By Kang Chul Hwan, Child Prisoner of the North Korea Gulag
[2005-10-31 14:48 ]
Kang Chul Hwan
Mr. Kang Chul Hwan, a former child prisoner in a North Korean primary detention settlement, was born in 1968 in Pyongyang, the capital city of North Korea. He was only nine years old when his grandfather disappeared one day and he was arrested and detained in the Yodok primary detention settlement together with his grandmother, father, uncle and a sister in 1977. They were released after ten years in 1987. In 1992 he and Mr. Ahn Hyok, also a former prisoner in the same settlement, defected to South Korea. He studied business administration at Hanyang University, Seoul, and he is a journalist of the Chosun Daily.
He is co-founder of Democracy Network against North Korea Gulag, an NGO organized by North Korean defectors.
One morning, we arrived at school and found the teacher’s bicycle badly ruined, with the rims broken and the battery damaged. The teacher, who had the nickname “old fox” was furious and shouted.
“Who did it? Come out before I crush your heads.”

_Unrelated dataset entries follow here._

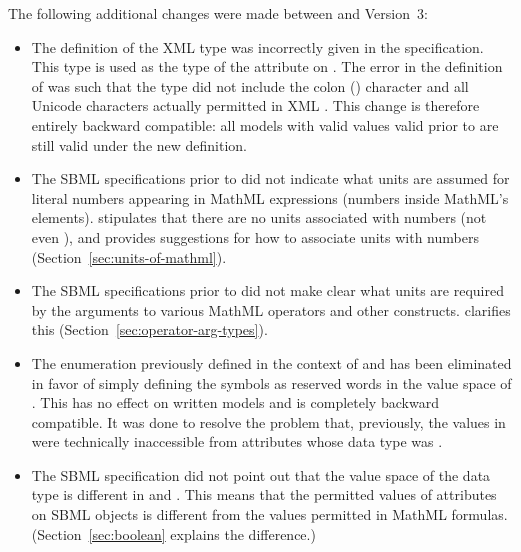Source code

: The following additional changes were made between \sbmltwotwo and
Version~3:
\begin{itemize}

\item The definition of the XML type  was incorrectly
  given in the \sbmltwotwo specification.  This type is used as
  the type of the attribute  on \SBase.  The error
  in the definition of  was such that the type did
  not include the colon (\token{:}) character and all Unicode
  characters actually permitted in XML .  This change
  is therefore entirely backward compatible: all models with valid
   values valid prior to \sbmltwothree are still
  valid under the new definition.

\item The SBML specifications prior to \sbmltwothree did not
  indicate what units are assumed for literal numbers appearing in
  MathML expressions (\ie numbers inside MathML's 
  elements).  \sbmltwothree stipulates that there are no units
  associated with numbers (not even ), and
  provides suggestions for how to associate units with numbers
  (Section~\ref{sec:units-of-mathml}).

\item The SBML specifications prior to \sbmltwothree did not make
  clear what units are required by the arguments to various MathML
  operators and other constructs.  \sbmltwothree clarifies this
  (Section~\ref{sec:operator-arg-types}).

\item The  enumeration previously defined in
  the context of \Unit and \UnitDefinition has been eliminated in
  favor of simply defining the symbols as reserved words in the
  value space of .  This has no effect on
  written models and is completely backward compatible.  It was
  done to resolve the problem that, previously, the values in
   were technically inaccessible from attributes
  whose data type was .

\item The SBML specification did not point out that the value
  space of the data type  is different in
  \mathmltwo and \xmlschemaone.  This means that the permitted
  values of attributes on SBML objects is different from the
  values permitted in MathML formulas.  (Section~\ref{sec:boolean}
  explains the difference.)


\end{itemize}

Because we were so frequently beaten for not keeping the bicycle spotlessly clean, I hated it. I was pleased with what had happened. “Obviously, somebody else felt the same way as I did.” I thought.
“None of you will go hone for days, weeks or months until I find out who did it. All of you stand here and don’t move!” We stood there without meals and water until the following. It was so painful and torturous. I felt my legs shaking and saw stars in my eyes. Nobody surrendered. I felt like I was drifting like a cloud with my legs hanging in the air. He sat on a comfortable chair in front of us. In the morning, young guards joined him and punched and kicked us at random. “Who did it?” they demanded.
One of the children protested. “Why so you beat me? I am innocent.” The guard said. “What? You are protesting! This must be the guy.” He mercilessly beat him. The child kept saying until he fainted, “I didn’t do it.” The old fox dragged the boy into school and released us all. The boy was beaten for days without meals.
When he came back to school a few days later, he was a different boy. He no longer talked or laughed, and he had bruises all over his body. At the sight of any teacher, he always hid under. He always hid under a desk.